Could you repeat word for word only the lines from the one containing "[default to null]" to the last line of the data below?

· · · · · · ·

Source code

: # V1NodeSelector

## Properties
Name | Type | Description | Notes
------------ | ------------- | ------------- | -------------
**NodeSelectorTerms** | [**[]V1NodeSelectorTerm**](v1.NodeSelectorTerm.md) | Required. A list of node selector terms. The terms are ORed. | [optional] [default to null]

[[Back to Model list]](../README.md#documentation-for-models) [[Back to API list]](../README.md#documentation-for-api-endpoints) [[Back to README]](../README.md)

· · · · · · ·

- [Solution to the problem]
**NodeSelectorTerms** | [**[]V1NodeSelectorTerm**](v1.NodeSelectorTerm.md) | Required. A list of node selector terms. The terms are ORed. | [optional] [default to null]

[[Back to Model list]](../README.md#documentation-for-models) [[Back to API list]](../README.md#documentation-for-api-endpoints) [[Back to README]](../README.md)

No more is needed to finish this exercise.